━━━ Material provided

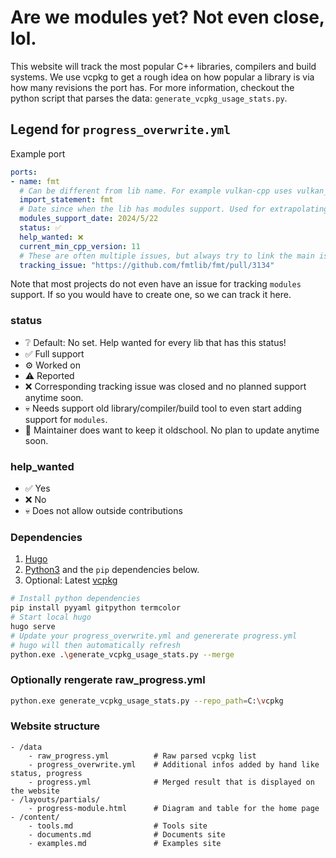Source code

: # Are we modules yet? Not even close, lol.

This website will track the most popular C++ libraries, compilers and build systems. We use vcpkg to get a rough idea on how popular a library is via how many revisions the port has. For more information, checkout the python script that parses the data: `generate_vcpkg_usage_stats.py`.  

## Legend for `progress_overwrite.yml`

Example port 
``` yml
ports: 
- name: fmt
  # Can be different from lib name. For example vulkan-cpp uses vulkan_cpp!
  import_statement: fmt
  # Date since when the lib has modules support. Used for extrapolating finish date
  modules_support_date: 2024/5/22 
  status: ✅
  help_wanted: ❌
  current_min_cpp_version: 11
  # These are often multiple issues, but always try to link the main issue
  tracking_issue: "https://github.com/fmtlib/fmt/pull/3134"
```

Note that most projects do not even have an issue for tracking `modules` support. If so you would have to create one, so we can track it here.

### status
- ❔ Default: No set. Help wanted for every lib that has this status!
- ✅ Full support
- ⚙️ Worked on
- ⚠️ Reported
- ❌ Corresponding tracking issue was closed and no planned support anytime soon.
- 💀 Needs support old library/compiler/build tool to even start adding support for `modules`.
- 🤡 Maintainer does want to keep it oldschool. No plan to update anytime soon.

### help_wanted
- ✅ Yes
- ❌ No
- 💀 Does not allow outside contributions

### Dependencies
1. [Hugo](https://gohugo.io/)
1. [Python3](https://www.python.org/downloads/) and the `pip` dependencies below. 
1. Optional: Latest [vcpkg](https://github.com/microsoft/vcpkg)

```bash
# Install python dependencies
pip install pyyaml gitpython termcolor
# Start local hugo
hugo serve
# Update your progress_overwrite.yml and genererate progress.yml
# hugo will then automatically refresh
python.exe .\generate_vcpkg_usage_stats.py --merge
```

### Optionally rengerate raw_progress.yml
```bash
python.exe generate_vcpkg_usage_stats.py --repo_path=C:\vcpkg
```

### Website structure
```
- /data
    - raw_progress.yml          # Raw parsed vcpkg list
    - progress_overwrite.yml    # Additional infos added by hand like status, progress
    - progress.yml              # Merged result that is displayed on the website
- /layouts/partials/
    - progress-module.html      # Diagram and table for the home page
- /content/
    - tools.md                  # Tools site
    - documents.md              # Documents site
    - examples.md               # Examples site
```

━━━━━━

▶ [Exercise goal]: Repeat every line of the data above exactly, but drop the pictures.

▶ [Solution to this problem]:
Source code

: # Are we modules yet? Not even close, lol.

This website will track the most popular C++ libraries, compilers and build systems. We use vcpkg to get a rough idea on how popular a library is via how many revisions the port has. For more information, checkout the python script that parses the data: `generate_vcpkg_usage_stats.py`.  

## Legend for `progress_overwrite.yml`

Example port 
``` yml
ports: 
- name: fmt
  # Can be different from lib name. For example vulkan-cpp uses vulkan_cpp!
  import_statement: fmt
  # Date since when the lib has modules support. Used for extrapolating finish date
  modules_support_date: 2024/5/22 
  status: ✅
  help_wanted: ❌
  current_min_cpp_version: 11
  # These are often multiple issues, but always try to link the main issue
  tracking_issue: "https://github.com/fmtlib/fmt/pull/3134"
```

Note that most projects do not even have an issue for tracking `modules` support. If so you would have to create one, so we can track it here.

### status
- ❔ Default: No set. Help wanted for every lib that has this status!
- ✅ Full support
- ⚙️ Worked on
- ⚠️ Reported
- ❌ Corresponding tracking issue was closed and no planned support anytime soon.
- 💀 Needs support old library/compiler/build tool to even start adding support for `modules`.
- 🤡 Maintainer does want to keep it oldschool. No plan to update anytime soon.

### help_wanted
- ✅ Yes
- ❌ No
- 💀 Does not allow outside contributions

### Dependencies
1. [Hugo](https://gohugo.io/)
1. [Python3](https://www.python.org/downloads/) and the `pip` dependencies below. 
1. Optional: Latest [vcpkg](https://github.com/microsoft/vcpkg)

```bash
# Install python dependencies
pip install pyyaml gitpython termcolor
# Start local hugo
hugo serve
# Update your progress_overwrite.yml and genererate progress.yml
# hugo will then automatically refresh
python.exe .\generate_vcpkg_usage_stats.py --merge
```

### Optionally rengerate raw_progress.yml
```bash
python.exe generate_vcpkg_usage_stats.py --repo_path=C:\vcpkg
```

### Website structure
```
- /data
    - raw_progress.yml          # Raw parsed vcpkg list
    - progress_overwrite.yml    # Additional infos added by hand like status, progress
    - progress.yml              # Merged result that is displayed on the website
- /layouts/partials/
    - progress-module.html      # Diagram and table for the home page
- /content/
    - tools.md                  # Tools site
    - documents.md              # Documents site
    - examples.md               # Examples site
```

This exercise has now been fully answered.